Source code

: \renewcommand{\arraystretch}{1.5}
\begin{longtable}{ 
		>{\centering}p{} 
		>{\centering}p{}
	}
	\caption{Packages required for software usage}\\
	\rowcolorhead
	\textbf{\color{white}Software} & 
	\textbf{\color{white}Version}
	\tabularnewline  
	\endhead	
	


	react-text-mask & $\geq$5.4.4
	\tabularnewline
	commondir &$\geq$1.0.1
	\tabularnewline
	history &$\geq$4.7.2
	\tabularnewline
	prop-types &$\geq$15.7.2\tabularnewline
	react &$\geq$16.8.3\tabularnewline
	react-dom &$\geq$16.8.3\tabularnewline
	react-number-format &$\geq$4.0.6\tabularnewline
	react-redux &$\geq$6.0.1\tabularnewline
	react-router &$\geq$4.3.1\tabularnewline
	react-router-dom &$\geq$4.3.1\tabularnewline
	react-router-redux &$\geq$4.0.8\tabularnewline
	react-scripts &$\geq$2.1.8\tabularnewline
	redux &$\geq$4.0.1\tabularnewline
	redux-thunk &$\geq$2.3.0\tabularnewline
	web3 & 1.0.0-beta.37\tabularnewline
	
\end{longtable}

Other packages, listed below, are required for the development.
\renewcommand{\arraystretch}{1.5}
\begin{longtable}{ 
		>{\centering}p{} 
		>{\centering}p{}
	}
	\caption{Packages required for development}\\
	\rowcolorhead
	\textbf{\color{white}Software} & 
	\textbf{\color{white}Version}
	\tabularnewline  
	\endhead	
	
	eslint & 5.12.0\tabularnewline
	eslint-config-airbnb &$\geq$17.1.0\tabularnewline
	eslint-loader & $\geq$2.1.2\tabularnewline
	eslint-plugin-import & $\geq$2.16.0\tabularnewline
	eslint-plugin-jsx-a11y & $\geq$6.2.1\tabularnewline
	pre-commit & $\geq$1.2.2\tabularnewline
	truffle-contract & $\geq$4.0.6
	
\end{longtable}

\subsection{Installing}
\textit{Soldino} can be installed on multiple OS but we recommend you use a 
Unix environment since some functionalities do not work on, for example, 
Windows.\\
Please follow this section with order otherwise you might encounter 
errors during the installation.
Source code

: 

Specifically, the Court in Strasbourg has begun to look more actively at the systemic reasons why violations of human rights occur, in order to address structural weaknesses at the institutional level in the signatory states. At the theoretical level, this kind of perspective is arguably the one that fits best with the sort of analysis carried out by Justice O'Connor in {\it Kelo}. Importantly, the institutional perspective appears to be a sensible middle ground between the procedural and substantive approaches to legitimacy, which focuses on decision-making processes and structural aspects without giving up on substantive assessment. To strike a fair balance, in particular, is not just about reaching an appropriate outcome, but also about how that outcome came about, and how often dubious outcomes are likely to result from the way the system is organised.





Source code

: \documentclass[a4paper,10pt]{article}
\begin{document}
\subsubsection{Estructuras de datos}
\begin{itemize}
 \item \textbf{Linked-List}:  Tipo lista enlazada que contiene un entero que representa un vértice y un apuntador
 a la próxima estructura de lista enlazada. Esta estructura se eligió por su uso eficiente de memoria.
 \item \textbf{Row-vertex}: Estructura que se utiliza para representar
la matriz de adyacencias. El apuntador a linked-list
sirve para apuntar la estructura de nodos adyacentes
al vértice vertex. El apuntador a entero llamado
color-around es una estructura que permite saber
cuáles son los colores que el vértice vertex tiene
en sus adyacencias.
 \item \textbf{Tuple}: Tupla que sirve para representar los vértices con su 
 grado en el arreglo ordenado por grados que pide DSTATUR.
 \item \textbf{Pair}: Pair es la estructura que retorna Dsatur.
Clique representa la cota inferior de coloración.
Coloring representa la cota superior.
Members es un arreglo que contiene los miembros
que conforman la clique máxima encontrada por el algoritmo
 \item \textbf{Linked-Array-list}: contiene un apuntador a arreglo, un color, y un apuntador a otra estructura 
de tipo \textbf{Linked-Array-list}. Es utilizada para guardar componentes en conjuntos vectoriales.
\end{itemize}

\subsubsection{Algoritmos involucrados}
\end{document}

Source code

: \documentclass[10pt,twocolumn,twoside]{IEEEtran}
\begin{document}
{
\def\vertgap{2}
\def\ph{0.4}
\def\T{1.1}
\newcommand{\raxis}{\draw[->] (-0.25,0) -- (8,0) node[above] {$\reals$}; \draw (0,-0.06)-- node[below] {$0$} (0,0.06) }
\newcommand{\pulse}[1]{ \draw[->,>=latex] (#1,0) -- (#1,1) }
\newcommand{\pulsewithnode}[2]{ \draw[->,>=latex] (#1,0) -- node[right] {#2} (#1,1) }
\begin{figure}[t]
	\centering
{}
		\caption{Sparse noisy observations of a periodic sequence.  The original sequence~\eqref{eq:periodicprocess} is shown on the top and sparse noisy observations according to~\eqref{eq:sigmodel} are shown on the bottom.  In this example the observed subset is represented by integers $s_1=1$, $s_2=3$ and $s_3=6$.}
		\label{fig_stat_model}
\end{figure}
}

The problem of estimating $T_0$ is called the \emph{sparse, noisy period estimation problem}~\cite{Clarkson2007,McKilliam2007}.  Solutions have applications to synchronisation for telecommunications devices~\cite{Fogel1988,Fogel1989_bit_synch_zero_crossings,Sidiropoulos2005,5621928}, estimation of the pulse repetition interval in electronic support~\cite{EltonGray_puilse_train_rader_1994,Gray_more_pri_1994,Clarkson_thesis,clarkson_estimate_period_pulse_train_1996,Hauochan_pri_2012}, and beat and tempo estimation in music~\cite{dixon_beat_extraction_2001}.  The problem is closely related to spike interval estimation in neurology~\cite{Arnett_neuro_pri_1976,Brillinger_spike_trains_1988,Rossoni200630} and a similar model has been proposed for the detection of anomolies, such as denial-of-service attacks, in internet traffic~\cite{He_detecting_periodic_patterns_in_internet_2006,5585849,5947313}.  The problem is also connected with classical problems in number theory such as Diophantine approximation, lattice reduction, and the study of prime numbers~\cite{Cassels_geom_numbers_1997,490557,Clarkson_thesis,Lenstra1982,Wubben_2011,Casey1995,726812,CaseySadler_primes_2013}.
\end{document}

■ **What is being asked**:
For the material above, reproduce exactly the lines from the line with "eslint-plugin-import & $\geq$2.16.0\tabularnewline" to the line with "recommend you use a", inclusive, and exclude all others.

■ **Written solution**:
	eslint-plugin-import & $\geq$2.16.0\tabularnewline
	eslint-plugin-jsx-a11y & $\geq$6.2.1\tabularnewline
	pre-commit & $\geq$1.2.2\tabularnewline
	truffle-contract & $\geq$4.0.6
	
\end{longtable}

\subsection{Installing}
\textit{Soldino} can be installed on multiple OS but we recommend you use a 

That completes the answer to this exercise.